П. А. любил музыку и пение русских песен. Изредка к нему приезжали сестры Денисовы и пели ему русские песни. В это время он весь преображался и сиял. Семейная жизнь его была трогательна. Он очень внимательно относился к Софье Григорьевне и был очень нежен с дочерью, и Софья Григорьевна к нему относилась с большим вниманием и заботливостью и часто себе во многом отказывала, чтобы получше накормить Петра Алексеевича. И, может быть, благодаря такой преданной заботливости жены, он и прожил до 78 лет.

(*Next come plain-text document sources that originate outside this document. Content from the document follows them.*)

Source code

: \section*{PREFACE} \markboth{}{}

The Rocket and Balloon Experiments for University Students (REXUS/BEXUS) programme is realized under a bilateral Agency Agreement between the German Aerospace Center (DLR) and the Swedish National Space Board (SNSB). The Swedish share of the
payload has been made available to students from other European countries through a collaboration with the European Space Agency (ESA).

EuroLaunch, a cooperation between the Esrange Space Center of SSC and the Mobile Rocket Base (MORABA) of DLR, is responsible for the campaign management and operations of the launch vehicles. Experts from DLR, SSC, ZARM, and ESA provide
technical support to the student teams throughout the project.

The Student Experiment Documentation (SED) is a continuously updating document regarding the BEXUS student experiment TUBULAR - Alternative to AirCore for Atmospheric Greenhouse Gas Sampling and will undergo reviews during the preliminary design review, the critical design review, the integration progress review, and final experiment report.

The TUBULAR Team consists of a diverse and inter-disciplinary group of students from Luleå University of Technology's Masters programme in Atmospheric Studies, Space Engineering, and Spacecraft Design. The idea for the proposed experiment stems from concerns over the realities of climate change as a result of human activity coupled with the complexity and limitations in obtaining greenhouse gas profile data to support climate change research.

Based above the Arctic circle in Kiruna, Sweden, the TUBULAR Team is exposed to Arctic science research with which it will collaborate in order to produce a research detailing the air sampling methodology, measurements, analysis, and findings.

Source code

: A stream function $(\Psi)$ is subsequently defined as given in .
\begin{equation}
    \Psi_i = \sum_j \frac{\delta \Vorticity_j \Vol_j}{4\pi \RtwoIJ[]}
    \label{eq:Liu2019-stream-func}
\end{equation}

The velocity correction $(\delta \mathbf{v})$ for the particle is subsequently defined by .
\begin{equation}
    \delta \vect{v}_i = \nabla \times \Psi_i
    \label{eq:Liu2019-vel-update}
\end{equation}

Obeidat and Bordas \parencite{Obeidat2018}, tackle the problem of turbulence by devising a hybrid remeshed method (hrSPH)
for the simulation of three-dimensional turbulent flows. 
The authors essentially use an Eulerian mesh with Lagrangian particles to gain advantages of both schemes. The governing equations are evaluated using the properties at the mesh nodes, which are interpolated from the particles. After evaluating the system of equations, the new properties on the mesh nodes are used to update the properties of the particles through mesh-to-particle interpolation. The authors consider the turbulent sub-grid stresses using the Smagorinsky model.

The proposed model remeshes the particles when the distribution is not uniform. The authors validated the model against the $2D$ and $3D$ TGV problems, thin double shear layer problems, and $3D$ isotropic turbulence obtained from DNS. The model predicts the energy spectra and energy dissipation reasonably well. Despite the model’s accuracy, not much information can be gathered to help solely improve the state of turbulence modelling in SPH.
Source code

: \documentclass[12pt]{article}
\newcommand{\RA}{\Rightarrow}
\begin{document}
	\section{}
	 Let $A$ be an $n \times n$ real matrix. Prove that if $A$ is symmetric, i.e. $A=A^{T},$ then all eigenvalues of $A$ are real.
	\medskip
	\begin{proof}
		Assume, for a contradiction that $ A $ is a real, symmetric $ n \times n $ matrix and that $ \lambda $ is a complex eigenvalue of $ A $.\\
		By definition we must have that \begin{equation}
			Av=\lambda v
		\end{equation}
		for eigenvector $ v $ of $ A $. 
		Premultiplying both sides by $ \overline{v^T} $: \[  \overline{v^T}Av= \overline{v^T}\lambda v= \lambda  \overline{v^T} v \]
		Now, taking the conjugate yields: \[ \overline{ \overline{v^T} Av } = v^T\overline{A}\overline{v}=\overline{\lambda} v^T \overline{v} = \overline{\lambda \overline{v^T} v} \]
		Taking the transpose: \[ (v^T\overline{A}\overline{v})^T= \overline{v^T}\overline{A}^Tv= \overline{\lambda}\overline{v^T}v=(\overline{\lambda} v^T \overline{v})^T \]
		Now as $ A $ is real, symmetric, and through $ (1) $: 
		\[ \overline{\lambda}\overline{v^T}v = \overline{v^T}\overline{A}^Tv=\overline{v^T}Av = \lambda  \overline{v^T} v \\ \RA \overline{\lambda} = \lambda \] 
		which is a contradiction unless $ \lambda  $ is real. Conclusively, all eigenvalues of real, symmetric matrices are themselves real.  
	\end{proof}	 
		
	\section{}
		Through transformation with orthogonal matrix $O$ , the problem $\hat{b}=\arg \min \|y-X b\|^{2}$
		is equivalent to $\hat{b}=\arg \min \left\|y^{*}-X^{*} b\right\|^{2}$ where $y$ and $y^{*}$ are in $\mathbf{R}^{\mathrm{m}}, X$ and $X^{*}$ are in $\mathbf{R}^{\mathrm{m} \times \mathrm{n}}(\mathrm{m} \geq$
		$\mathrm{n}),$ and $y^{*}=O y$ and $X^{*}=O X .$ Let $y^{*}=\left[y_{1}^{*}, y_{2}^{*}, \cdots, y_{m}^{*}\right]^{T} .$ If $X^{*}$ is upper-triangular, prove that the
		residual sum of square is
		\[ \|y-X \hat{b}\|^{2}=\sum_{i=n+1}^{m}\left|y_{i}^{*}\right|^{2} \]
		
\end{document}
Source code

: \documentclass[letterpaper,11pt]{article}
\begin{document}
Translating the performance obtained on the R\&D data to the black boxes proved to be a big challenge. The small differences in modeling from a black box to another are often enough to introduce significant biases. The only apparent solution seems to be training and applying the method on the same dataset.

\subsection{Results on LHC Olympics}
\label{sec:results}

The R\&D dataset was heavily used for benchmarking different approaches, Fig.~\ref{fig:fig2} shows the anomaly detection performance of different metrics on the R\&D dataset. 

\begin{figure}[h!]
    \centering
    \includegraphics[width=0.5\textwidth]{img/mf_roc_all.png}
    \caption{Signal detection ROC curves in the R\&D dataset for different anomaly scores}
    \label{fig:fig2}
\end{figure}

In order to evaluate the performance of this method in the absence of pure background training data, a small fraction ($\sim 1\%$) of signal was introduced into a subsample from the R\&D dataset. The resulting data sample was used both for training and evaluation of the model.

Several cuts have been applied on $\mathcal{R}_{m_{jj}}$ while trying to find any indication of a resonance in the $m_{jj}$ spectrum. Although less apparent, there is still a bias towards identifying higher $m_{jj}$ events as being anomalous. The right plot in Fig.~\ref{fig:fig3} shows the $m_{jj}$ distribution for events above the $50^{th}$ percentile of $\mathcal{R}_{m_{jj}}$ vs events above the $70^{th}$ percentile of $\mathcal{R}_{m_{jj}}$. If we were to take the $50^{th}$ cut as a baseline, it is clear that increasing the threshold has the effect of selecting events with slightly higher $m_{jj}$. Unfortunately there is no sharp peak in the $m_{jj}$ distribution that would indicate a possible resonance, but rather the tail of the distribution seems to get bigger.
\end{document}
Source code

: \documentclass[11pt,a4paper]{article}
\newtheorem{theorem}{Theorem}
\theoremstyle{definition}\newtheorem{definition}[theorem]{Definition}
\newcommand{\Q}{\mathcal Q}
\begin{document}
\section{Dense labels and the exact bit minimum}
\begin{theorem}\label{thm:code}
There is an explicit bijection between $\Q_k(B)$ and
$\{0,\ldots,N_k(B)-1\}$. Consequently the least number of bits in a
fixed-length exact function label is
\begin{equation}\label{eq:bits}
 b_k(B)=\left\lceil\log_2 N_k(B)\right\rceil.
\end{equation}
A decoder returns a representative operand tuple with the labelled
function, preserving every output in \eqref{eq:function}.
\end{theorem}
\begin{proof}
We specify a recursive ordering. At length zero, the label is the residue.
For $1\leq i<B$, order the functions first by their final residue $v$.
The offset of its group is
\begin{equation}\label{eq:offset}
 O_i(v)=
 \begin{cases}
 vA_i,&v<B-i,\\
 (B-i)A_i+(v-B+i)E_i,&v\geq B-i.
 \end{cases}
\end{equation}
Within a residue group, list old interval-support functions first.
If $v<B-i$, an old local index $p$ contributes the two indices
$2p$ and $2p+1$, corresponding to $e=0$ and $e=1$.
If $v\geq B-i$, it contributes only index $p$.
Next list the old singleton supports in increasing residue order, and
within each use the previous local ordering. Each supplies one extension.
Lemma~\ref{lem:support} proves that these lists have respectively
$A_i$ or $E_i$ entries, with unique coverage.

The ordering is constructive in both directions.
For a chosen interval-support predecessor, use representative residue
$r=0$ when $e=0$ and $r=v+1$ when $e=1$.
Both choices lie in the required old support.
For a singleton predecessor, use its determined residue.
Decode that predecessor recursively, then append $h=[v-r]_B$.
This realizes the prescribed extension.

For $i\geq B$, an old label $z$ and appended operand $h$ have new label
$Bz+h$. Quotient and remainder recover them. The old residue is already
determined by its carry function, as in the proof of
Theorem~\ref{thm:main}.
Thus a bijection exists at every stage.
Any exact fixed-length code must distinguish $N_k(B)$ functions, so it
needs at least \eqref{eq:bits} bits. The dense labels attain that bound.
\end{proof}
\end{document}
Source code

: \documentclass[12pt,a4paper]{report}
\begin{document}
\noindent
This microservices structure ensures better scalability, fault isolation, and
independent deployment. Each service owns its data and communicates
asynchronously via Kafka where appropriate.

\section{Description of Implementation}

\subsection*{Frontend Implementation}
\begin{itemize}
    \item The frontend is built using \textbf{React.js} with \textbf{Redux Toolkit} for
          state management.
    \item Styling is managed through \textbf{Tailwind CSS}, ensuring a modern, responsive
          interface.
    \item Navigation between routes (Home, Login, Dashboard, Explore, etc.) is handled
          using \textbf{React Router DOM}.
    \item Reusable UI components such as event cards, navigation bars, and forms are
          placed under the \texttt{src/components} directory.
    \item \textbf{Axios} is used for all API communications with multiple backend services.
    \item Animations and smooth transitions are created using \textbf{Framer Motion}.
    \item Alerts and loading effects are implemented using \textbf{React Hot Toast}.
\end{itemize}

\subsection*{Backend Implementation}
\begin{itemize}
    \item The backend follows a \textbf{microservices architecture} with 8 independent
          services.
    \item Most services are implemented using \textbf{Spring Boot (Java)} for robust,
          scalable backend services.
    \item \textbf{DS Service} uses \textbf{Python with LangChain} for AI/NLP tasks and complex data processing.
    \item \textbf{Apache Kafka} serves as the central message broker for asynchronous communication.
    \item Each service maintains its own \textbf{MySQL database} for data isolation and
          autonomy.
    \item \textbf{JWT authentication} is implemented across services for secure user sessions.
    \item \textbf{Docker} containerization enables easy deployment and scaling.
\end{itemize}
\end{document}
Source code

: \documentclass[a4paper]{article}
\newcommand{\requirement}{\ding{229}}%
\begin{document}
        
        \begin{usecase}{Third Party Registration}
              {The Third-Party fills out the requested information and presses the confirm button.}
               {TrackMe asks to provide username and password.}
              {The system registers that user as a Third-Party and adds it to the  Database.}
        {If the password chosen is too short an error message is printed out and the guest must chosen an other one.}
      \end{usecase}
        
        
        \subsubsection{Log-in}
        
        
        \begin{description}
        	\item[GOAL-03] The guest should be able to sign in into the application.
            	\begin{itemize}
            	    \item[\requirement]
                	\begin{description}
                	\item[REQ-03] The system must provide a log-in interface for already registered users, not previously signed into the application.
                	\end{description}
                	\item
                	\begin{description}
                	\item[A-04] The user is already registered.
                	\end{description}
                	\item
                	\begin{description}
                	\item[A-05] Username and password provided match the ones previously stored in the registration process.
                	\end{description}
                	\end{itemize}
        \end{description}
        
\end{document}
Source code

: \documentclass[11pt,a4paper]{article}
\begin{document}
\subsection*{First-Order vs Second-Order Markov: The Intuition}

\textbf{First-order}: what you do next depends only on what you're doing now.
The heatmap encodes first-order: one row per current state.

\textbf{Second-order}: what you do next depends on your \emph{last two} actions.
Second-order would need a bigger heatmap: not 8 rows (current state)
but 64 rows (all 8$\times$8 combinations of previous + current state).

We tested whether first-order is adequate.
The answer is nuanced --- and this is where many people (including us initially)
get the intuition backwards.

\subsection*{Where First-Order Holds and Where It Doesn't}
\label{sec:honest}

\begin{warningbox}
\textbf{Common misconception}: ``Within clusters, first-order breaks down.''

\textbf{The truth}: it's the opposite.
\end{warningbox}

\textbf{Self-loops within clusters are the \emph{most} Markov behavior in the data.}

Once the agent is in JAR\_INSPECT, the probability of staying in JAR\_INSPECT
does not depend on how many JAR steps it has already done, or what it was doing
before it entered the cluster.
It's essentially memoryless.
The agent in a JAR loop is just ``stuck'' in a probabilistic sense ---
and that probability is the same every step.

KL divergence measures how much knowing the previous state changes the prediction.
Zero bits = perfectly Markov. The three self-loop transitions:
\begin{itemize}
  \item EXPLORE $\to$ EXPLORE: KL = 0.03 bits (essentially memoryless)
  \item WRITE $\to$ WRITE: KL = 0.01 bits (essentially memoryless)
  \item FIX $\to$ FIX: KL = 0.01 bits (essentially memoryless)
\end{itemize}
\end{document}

П. А. сильное впечатление произвел и на мою уже старушку-мать, которая, по неграмотности своей, никаких его писаний, конечно, не знала. Ей случалось бывать у Кропоткиных в отсутствие Софьи Григорьевны, и мать потом часто мне рассказывала, как Петр Алексеевич радушно принимал ее, показывал ей свою комнату и книги и рассказывал про заграницу, — как он там жил и как там люди живут. И когда я шел в Дмитров, она мне часто совала лепешки или еще какой-нибудь деревенский гостинец для Петра Алексеевича, говоря при этом: «Ведь он очень хороший старичек; таких забывать не надо». И Петр Алексеевич через меня обычно посылал и ей привет.

Бывая часто в доме Петра Алексеевича, я знал, как шло его домашнее хозяйство. В связи с общим недостатком продовольствия, Петр Алексеевич тоже испытывал нужду, но когда ему был предложен кремлевский паек, он один или два раза получил его, а затем отказался. В 1920 году он стал получать литераторский паек, но и это ему не очень нравилось.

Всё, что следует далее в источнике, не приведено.